═════ Exercise inputs ═════

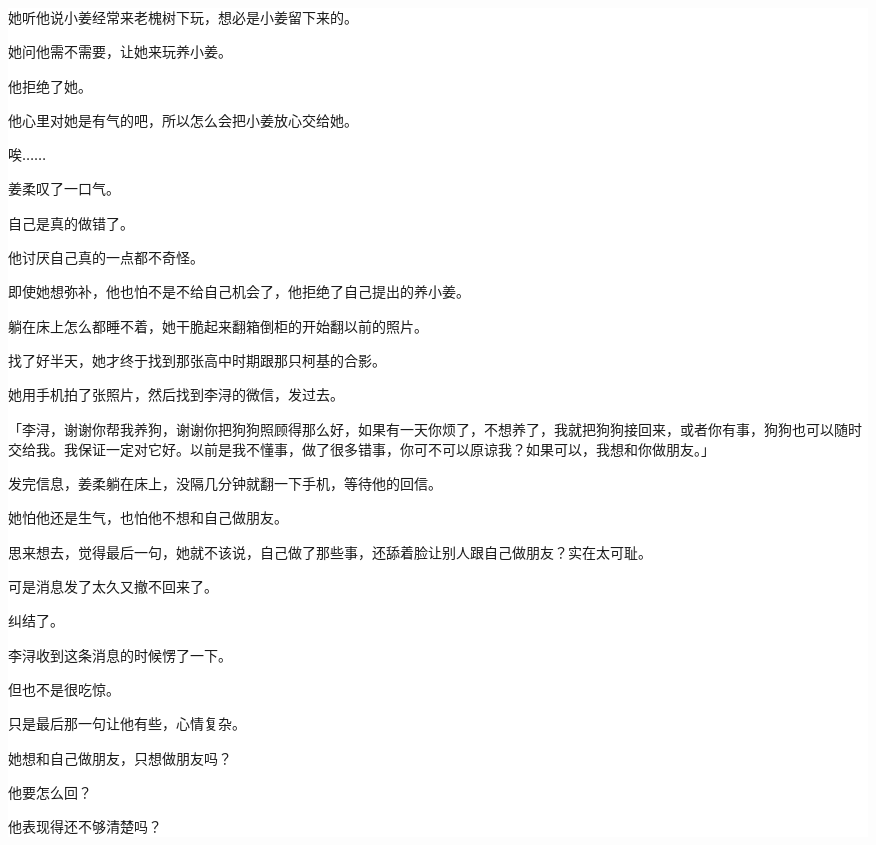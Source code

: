 
她听他说小姜经常来老槐树下玩，想必是小姜留下来的。


她问他需不需要，让她来玩养小姜。


他拒绝了她。


他心里对她是有气的吧，所以怎么会把小姜放心交给她。


唉……


姜柔叹了一口气。


自己是真的做错了。


他讨厌自己真的一点都不奇怪。


即使她想弥补，他也怕不是不给自己机会了，他拒绝了自己提出的养小姜。


躺在床上怎么都睡不着，她干脆起来翻箱倒柜的开始翻以前的照片。


找了好半天，她才终于找到那张高中时期跟那只柯基的合影。


她用手机拍了张照片，然后找到李浔的微信，发过去。


「李浔，谢谢你帮我养狗，谢谢你把狗狗照顾得那么好，如果有一天你烦了，不想养了，我就把狗狗接回来，或者你有事，狗狗也可以随时交给我。我保证一定对它好。以前是我不懂事，做了很多错事，你可不可以原谅我？如果可以，我想和你做朋友。」


发完信息，姜柔躺在床上，没隔几分钟就翻一下手机，等待他的回信。


她怕他还是生气，也怕他不想和自己做朋友。


思来想去，觉得最后一句，她就不该说，自己做了那些事，还舔着脸让别人跟自己做朋友？实在太可耻。


可是消息发了太久又撤不回来了。


纠结了。


李浔收到这条消息的时候愣了一下。


但也不是很吃惊。


只是最后那一句让他有些，心情复杂。


她想和自己做朋友，只想做朋友吗？


他要怎么回？


他表现得还不够清楚吗？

═════

Copy out every line of the data above, taking care to leave the pictures out.

» Reply to the exercise
Source code

: 
她听他说小姜经常来老槐树下玩，想必是小姜留下来的。


她问他需不需要，让她来玩养小姜。


他拒绝了她。


他心里对她是有气的吧，所以怎么会把小姜放心交给她。


唉……


姜柔叹了一口气。


自己是真的做错了。


他讨厌自己真的一点都不奇怪。


即使她想弥补，他也怕不是不给自己机会了，他拒绝了自己提出的养小姜。


躺在床上怎么都睡不着，她干脆起来翻箱倒柜的开始翻以前的照片。


找了好半天，她才终于找到那张高中时期跟那只柯基的合影。


她用手机拍了张照片，然后找到李浔的微信，发过去。


「李浔，谢谢你帮我养狗，谢谢你把狗狗照顾得那么好，如果有一天你烦了，不想养了，我就把狗狗接回来，或者你有事，狗狗也可以随时交给我。我保证一定对它好。以前是我不懂事，做了很多错事，你可不可以原谅我？如果可以，我想和你做朋友。」


发完信息，姜柔躺在床上，没隔几分钟就翻一下手机，等待他的回信。


她怕他还是生气，也怕他不想和自己做朋友。


思来想去，觉得最后一句，她就不该说，自己做了那些事，还舔着脸让别人跟自己做朋友？实在太可耻。


可是消息发了太久又撤不回来了。


纠结了。


李浔收到这条消息的时候愣了一下。


但也不是很吃惊。


只是最后那一句让他有些，心情复杂。


她想和自己做朋友，只想做朋友吗？


他要怎么回？


他表现得还不够清楚吗？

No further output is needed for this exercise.